(Plain-text document sources)
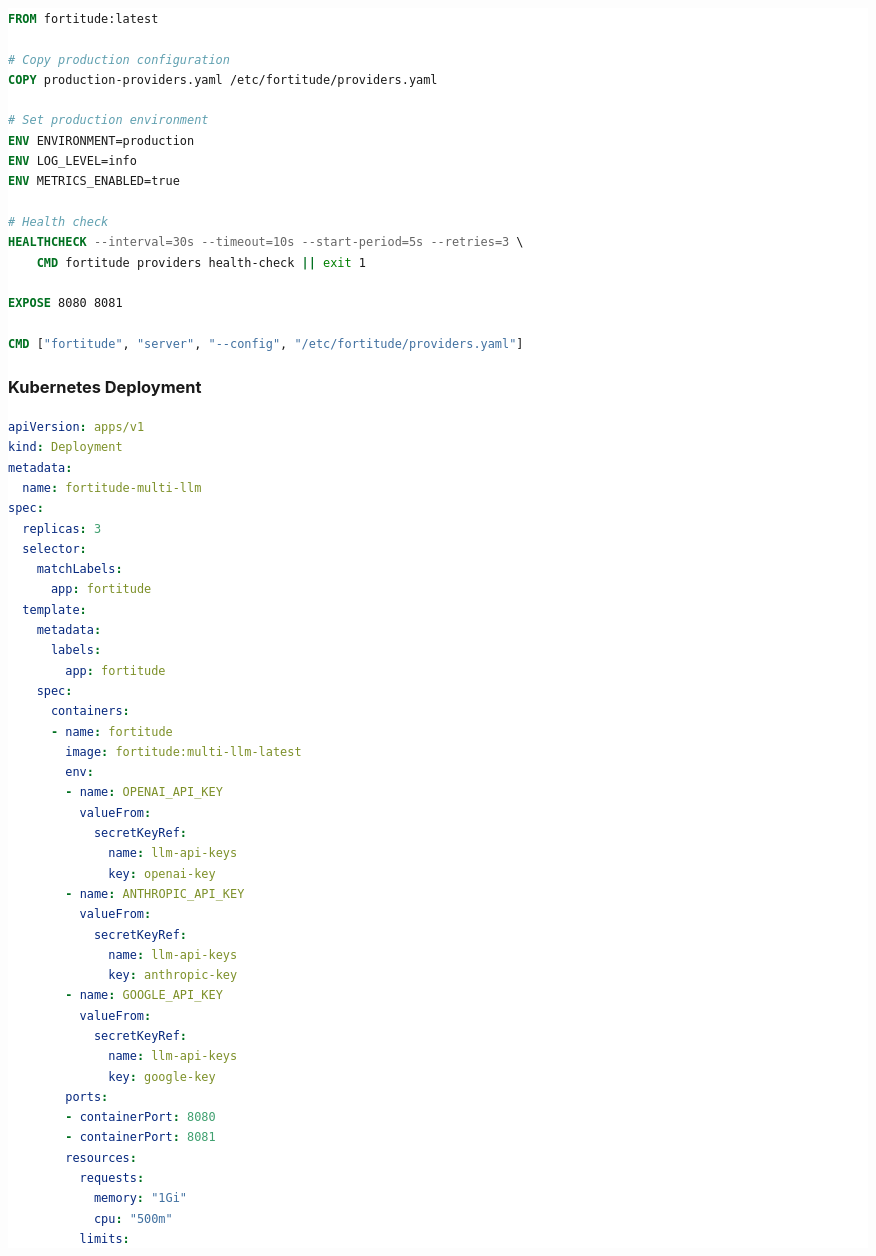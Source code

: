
 ```dockerfile
FROM fortitude:latest

# Copy production configuration
COPY production-providers.yaml /etc/fortitude/providers.yaml

# Set production environment
ENV ENVIRONMENT=production
ENV LOG_LEVEL=info
ENV METRICS_ENABLED=true

# Health check
HEALTHCHECK --interval=30s --timeout=10s --start-period=5s --retries=3 \
    CMD fortitude providers health-check || exit 1

EXPOSE 8080 8081

CMD ["fortitude", "server", "--config", "/etc/fortitude/providers.yaml"]
```

### **Kubernetes Deployment**

```yaml
apiVersion: apps/v1
kind: Deployment
metadata:
  name: fortitude-multi-llm
spec:
  replicas: 3
  selector:
    matchLabels:
      app: fortitude
  template:
    metadata:
      labels:
        app: fortitude
    spec:
      containers:
      - name: fortitude
        image: fortitude:multi-llm-latest
        env:
        - name: OPENAI_API_KEY
          valueFrom:
            secretKeyRef:
              name: llm-api-keys
              key: openai-key
        - name: ANTHROPIC_API_KEY
          valueFrom:
            secretKeyRef:
              name: llm-api-keys
              key: anthropic-key
        - name: GOOGLE_API_KEY
          valueFrom:
            secretKeyRef:
              name: llm-api-keys
              key: google-key
        ports:
        - containerPort: 8080
        - containerPort: 8081
        resources:
          requests:
            memory: "1Gi"
            cpu: "500m"
          limits:
```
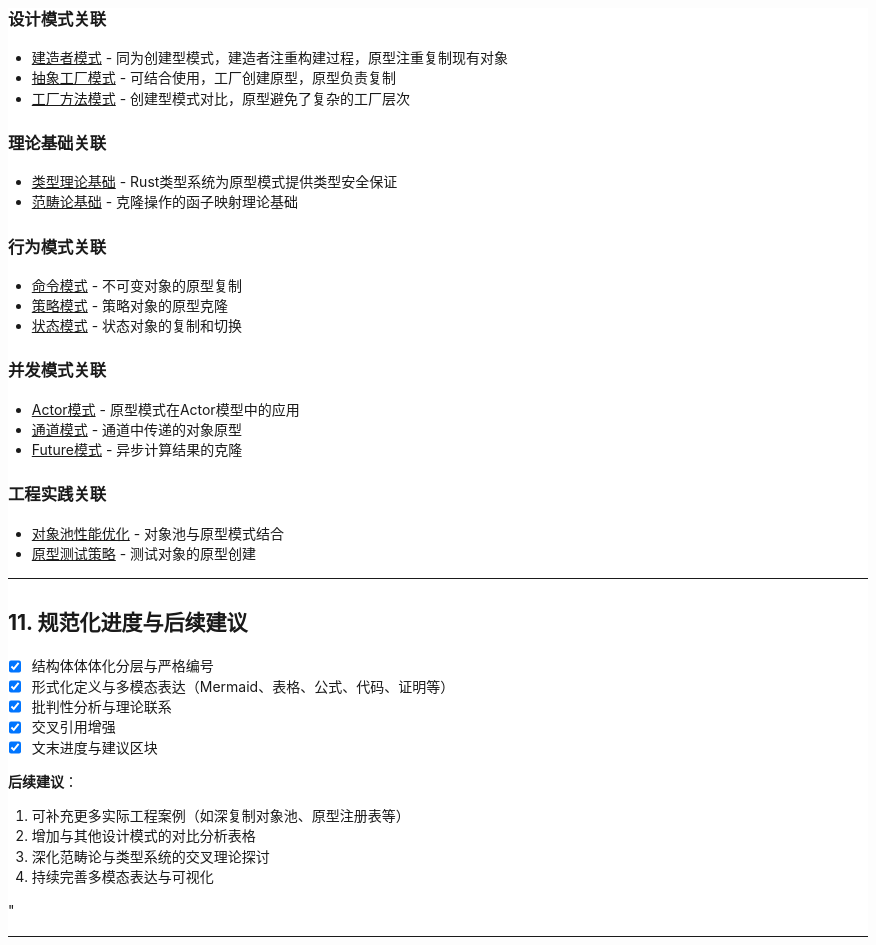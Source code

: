 ### 设计模式关联

- [建造者模式](04_builder_pattern.md) - 同为创建型模式，建造者注重构建过程，原型注重复制现有对象
- [抽象工厂模式](03_abstract_factory_pattern.md) - 可结合使用，工厂创建原型，原型负责复制
- [工厂方法模式](02_factory_method_pattern.md) - 创建型模式对比，原型避免了复杂的工厂层次

### 理论基础关联  

- [类型理论基础](../../01_core_theory/02_type_system/01_type_theory_foundations.md) - Rust类型系统为原型模式提供类型安全保证
- [范畴论基础](../../01_core_theory/01_variable_system/02_category_theory.md) - 克隆操作的函子映射理论基础

### 行为模式关联

- [命令模式](../03_behavioral_patterns/02_command_pattern.md) - 不可变对象的原型复制
- [策略模式](../03_behavioral_patterns/09_strategy_pattern.md) - 策略对象的原型克隆
- [状态模式](../03_behavioral_patterns/08_state_pattern.md) - 状态对象的复制和切换

### 并发模式关联

- [Actor模式](../04_concurrent_patterns/01_actor_pattern.md) - 原型模式在Actor模型中的应用
- [通道模式](../04_concurrent_patterns/02_channel_pattern.md) - 通道中传递的对象原型
- [Future模式](../04_concurrent_patterns/03_future_pattern.md) - 异步计算结果的克隆

### 工程实践关联

- [对象池性能优化](../../04_engineering_practices/01_performance_optimization/03_object_pool_patterns.md) - 对象池与原型模式结合
- [原型测试策略](../../04_engineering_practices/03_testing_strategies/02_prototype_testing.md) - 测试对象的原型创建

---

## 11. 规范化进度与后续建议

- [x] 结构体体体化分层与严格编号
- [x] 形式化定义与多模态表达（Mermaid、表格、公式、代码、证明等）
- [x] 批判性分析与理论联系
- [x] 交叉引用增强
- [x] 文末进度与建议区块

**后续建议**：

1. 可补充更多实际工程案例（如深复制对象池、原型注册表等）
2. 增加与其他设计模式的对比分析表格
3. 深化范畴论与类型系统的交叉理论探讨
4. 持续完善多模态表达与可视化


"

---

→ PROBLEM DESCRIPTION:
Lines that hold "name" are the ones to copy, so pick each out from the data.

→ RESPONSE TO THE EXERCISE:
  name: fortitude-multi-llm
      - name: fortitude
        - name: OPENAI_API_KEY
              name: llm-api-keys
        - name: ANTHROPIC_API_KEY
              name: llm-api-keys
        - name: GOOGLE_API_KEY
              name: llm-api-keys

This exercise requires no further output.